Copy in the contents of the dataset_info.json file(s) to a GitHub gist and link to it in your pull request.

3. Double-check the citation

It's important that DatasetInfo.citation includes a good citation for the dataset. It's hard and important work contributing a dataset to the community and we want to make it easy for dataset users to cite the work.

If the dataset's website has a specifically requested citation, use that (in BibTex format).

If the paper is on arXiv, find it there and click the bibtex link on the right-hand side.

If the paper is not on arXiv, find the paper on Google Scholar and click the double-quotation mark underneath the title and on the popup, click BibTeX.

If there is no associated paper (for example, there's just a website), you can use the BibTeX Online Editor to create a custom BibTeX entry (the drop-down menu has an Online entry type).

4. Add a test

Most datasets in TFDS should have a unit test and your reviewer may ask you to add one if you haven't already. See the testing section below.

Large datasets and distributed generation

Some datasets are so large as to require multiple machines to download and generate. We intend to soon support this use case using Apache Beam. Follow our tracking issue to be updated.

Testing MyDataset

tfds.testing.DatasetBuilderTestCase is a base TestCase to fully exercise a dataset. It uses "fake examples" as test data that mimic the structure of the source dataset.

The test data should be put in in testing/test_data/fake_examples/ under the my_dataset directory and should mimic the source dataset artifacts as downloaded and extracted. It can be created manually or automatically with a script (example script).

Make sure to use different data in your test data splits, as the test will fail if your dataset splits overlap.
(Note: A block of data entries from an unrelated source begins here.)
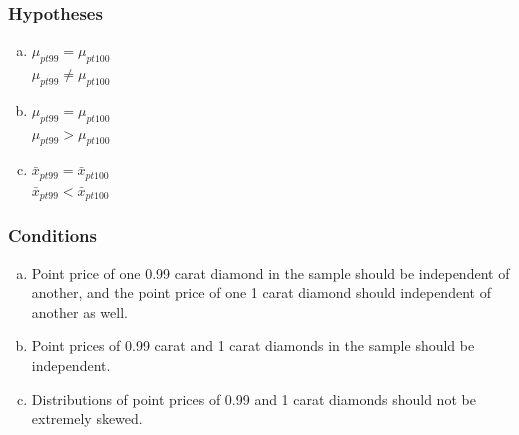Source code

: 
\begin{frame}
\frametitle{Hypotheses}


\begin{enumerate}[(a)]

\item  {} $\mu_{pt99} = \mu_{pt100}$ \\
 $\mu_{pt99} \ne \mu_{pt100}$

\item  {} $\mu_{pt99} = \mu_{pt100}$ \\
 $\mu_{pt99} > \mu_{pt100}$


\item  {} $\bar{x}_{pt99} = \bar{x}_{pt100}$ \\
 $\bar{x}_{pt99} < \bar{x}_{pt100}$

\end{enumerate}

\end{frame}


\begin{frame}
\frametitle{Conditions}


\begin{enumerate}[(a)]

\item Point price of one 0.99 carat diamond in the sample should be independent of another, and the point price of one 1 carat diamond should independent of another as well.

\item Point prices of 0.99 carat and 1 carat diamonds in the sample should be independent.

\item Distributions of point prices of 0.99 and 1 carat diamonds should not be extremely skewed.


\end{enumerate}

\end{frame}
The test data should not contain any copyrighted material. If in doubt, do not create the data using material from the original dataset.

import tensorflow as tf
from tensorflow_datasets import my_dataset
import tensorflow_datasets.testing as tfds_test


class MyDatasetTest(tfds_test.DatasetBuilderTestCase):
  DATASET_CLASS = my_dataset.MyDataset
  SPLITS = {  # Expected number of examples on each split from fake example.
      "train": 12,
      "test": 12,
  }
  # If dataset `download_and_extract`s more than one resource:
  DL_EXTRACT_RESULT = {
      "name1": "path/to/file1",  # Relative to fake_examples/my_dataset dir.
      "name2": "file2",
  }

if __name__ == "__main__":
  tfds_test.test_main()

You can run the test as you proceed to implement MyDataset. If you go through all the steps above, it should pass.